SOURCE INFORMATION below:
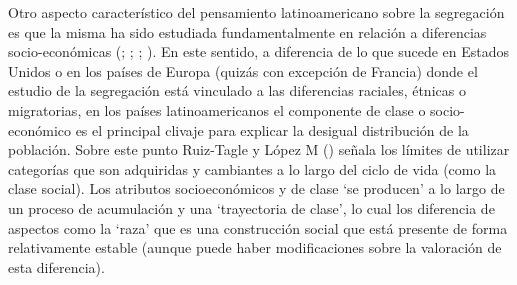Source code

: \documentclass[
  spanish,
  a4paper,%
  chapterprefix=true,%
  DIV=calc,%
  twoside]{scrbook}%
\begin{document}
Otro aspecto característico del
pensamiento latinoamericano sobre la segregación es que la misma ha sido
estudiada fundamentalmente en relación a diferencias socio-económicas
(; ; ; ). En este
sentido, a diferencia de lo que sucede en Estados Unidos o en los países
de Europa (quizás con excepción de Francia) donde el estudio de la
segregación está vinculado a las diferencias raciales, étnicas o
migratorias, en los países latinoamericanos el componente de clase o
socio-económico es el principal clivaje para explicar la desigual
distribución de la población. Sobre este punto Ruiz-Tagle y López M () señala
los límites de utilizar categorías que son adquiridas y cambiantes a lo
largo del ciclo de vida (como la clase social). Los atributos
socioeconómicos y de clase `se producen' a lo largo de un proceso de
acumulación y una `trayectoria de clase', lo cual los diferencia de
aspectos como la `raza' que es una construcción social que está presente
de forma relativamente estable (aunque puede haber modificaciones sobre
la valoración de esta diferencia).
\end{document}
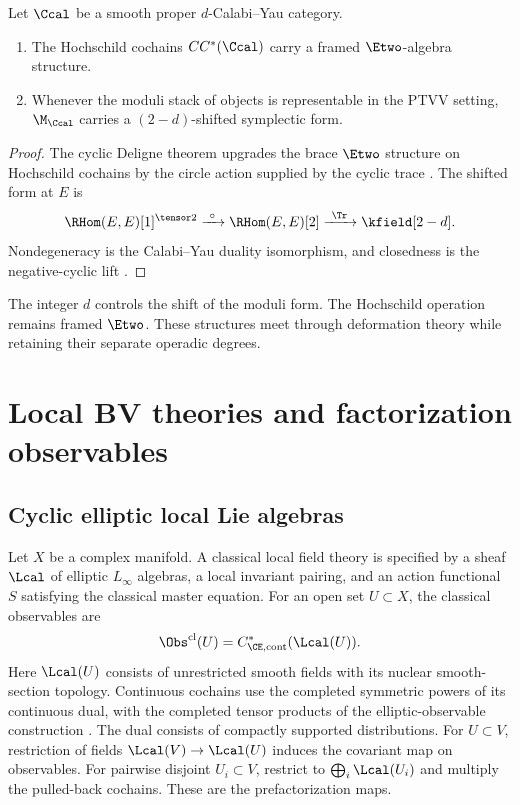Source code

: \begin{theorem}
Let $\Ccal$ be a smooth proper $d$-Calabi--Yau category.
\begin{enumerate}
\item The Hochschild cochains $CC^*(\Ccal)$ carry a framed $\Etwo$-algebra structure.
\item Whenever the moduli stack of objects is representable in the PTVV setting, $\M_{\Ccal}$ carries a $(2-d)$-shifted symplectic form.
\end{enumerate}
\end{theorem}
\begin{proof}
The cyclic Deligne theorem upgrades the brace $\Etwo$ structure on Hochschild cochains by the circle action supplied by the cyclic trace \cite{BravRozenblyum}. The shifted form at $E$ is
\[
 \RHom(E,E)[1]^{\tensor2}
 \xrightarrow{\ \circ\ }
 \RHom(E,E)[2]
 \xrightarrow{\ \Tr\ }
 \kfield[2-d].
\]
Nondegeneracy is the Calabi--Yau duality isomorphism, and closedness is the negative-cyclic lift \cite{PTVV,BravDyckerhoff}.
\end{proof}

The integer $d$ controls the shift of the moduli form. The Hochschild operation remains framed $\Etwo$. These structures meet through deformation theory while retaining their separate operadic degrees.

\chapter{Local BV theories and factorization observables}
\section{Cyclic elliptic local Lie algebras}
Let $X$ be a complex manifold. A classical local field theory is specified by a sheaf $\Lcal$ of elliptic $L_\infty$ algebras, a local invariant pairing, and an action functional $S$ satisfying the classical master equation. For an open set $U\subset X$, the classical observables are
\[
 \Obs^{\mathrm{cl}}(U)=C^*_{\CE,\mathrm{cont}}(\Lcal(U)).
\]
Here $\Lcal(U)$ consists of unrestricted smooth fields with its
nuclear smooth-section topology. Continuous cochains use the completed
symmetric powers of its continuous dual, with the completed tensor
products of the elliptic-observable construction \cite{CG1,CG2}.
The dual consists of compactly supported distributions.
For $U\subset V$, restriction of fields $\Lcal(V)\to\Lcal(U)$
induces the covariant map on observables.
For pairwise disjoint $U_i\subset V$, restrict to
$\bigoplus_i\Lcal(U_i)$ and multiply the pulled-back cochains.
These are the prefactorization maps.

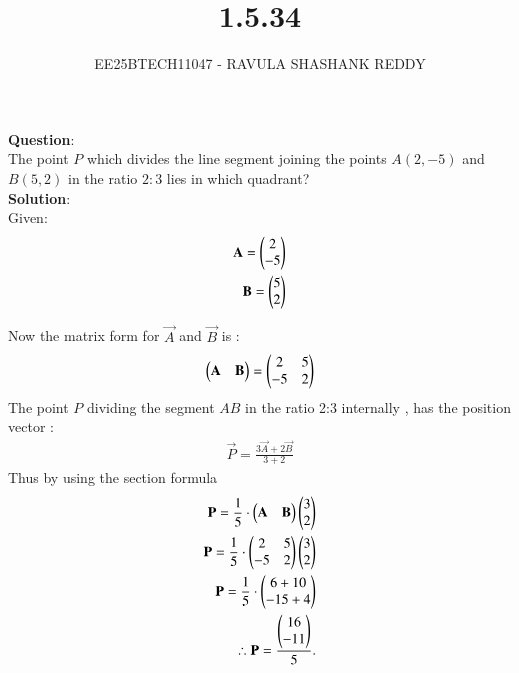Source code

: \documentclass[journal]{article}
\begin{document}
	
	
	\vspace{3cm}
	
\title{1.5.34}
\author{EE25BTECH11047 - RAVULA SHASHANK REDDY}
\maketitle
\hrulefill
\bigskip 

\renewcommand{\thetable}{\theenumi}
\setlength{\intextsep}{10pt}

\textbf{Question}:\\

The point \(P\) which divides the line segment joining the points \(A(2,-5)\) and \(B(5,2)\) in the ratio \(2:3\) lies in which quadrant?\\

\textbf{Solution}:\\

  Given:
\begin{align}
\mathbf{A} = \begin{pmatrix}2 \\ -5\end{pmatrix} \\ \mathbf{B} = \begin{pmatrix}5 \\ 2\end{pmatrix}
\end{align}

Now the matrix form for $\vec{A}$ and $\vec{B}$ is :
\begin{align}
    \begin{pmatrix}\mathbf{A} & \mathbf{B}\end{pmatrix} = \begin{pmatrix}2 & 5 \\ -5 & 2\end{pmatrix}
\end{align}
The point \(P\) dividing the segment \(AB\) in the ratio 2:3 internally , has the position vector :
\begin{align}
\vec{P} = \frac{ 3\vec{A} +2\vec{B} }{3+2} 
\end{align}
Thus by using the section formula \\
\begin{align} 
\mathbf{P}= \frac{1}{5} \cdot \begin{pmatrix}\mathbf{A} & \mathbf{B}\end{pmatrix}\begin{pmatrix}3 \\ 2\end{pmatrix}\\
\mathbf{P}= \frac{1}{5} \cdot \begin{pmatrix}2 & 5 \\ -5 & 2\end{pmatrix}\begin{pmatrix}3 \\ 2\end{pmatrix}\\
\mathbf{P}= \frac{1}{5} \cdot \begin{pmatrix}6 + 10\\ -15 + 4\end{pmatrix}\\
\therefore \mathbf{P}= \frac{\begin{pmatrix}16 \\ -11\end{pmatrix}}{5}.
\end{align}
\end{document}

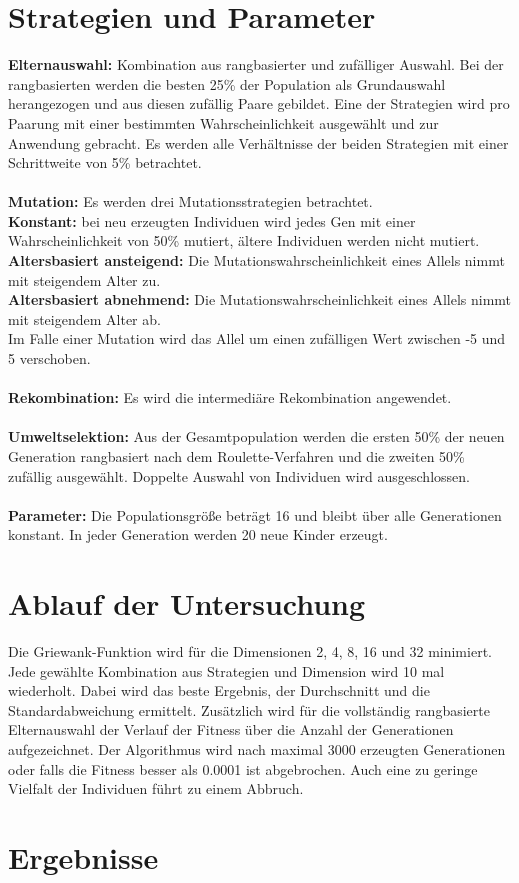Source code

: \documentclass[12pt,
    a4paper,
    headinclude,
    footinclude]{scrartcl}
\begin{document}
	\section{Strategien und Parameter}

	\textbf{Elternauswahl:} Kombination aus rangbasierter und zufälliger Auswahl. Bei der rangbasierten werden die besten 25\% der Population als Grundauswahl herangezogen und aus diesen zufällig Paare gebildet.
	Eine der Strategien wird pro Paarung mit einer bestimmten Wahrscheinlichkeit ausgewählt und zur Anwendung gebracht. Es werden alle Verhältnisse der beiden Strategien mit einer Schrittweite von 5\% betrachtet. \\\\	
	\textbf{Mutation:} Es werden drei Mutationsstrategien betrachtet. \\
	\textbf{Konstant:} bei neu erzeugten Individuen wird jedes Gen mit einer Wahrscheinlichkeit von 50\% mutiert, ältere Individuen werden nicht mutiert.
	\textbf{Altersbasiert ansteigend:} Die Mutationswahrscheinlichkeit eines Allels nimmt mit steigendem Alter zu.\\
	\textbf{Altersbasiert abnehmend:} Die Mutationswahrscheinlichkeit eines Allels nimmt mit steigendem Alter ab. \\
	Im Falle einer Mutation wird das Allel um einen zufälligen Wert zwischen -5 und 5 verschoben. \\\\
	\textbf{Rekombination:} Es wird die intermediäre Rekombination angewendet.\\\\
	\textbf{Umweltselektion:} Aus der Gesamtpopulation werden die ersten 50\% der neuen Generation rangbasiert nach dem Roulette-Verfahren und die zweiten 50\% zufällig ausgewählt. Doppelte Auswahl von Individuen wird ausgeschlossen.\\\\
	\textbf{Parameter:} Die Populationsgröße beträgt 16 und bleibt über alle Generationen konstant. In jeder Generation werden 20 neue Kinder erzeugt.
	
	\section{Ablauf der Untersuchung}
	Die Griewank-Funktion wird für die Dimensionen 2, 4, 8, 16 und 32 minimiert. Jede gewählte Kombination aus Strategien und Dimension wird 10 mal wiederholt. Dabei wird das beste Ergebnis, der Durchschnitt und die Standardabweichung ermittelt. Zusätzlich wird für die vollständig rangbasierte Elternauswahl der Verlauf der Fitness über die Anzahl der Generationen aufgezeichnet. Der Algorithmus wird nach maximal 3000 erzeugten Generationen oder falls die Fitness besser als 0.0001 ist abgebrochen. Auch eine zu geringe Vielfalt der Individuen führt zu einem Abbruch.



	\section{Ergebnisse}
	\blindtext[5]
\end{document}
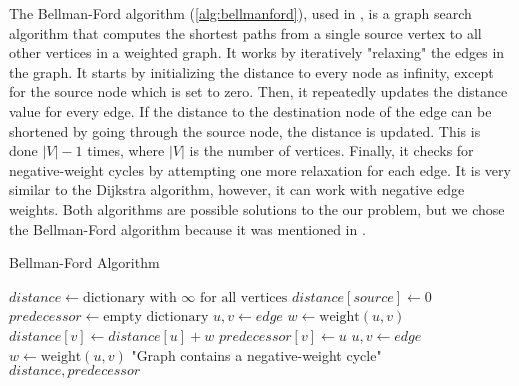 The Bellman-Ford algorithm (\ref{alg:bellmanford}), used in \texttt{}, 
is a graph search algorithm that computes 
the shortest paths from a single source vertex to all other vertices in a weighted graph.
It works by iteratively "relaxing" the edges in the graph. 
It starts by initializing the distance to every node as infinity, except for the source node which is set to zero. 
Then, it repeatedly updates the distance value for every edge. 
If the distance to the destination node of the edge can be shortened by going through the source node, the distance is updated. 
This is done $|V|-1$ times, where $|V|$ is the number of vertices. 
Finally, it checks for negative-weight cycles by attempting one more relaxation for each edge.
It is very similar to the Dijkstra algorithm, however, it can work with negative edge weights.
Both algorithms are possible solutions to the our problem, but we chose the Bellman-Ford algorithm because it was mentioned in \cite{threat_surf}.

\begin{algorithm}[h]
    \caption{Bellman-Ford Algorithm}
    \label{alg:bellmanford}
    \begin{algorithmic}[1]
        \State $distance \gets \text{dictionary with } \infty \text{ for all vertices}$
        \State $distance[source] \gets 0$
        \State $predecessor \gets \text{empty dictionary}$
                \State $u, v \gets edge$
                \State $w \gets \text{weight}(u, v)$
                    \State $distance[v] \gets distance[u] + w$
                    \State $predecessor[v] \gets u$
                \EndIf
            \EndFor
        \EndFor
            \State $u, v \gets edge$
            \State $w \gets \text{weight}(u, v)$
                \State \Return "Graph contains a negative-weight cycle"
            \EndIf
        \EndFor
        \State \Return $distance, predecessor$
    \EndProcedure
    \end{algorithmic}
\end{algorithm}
End of SOURCE INFORMATION.
Go through the entries above and report each line with the string "diferencias" in it.

> EXERCISE ANSWER:
estudiada fundamentalmente en relación a diferencias socio-económicas
segregación está vinculado a las diferencias raciales, étnicas o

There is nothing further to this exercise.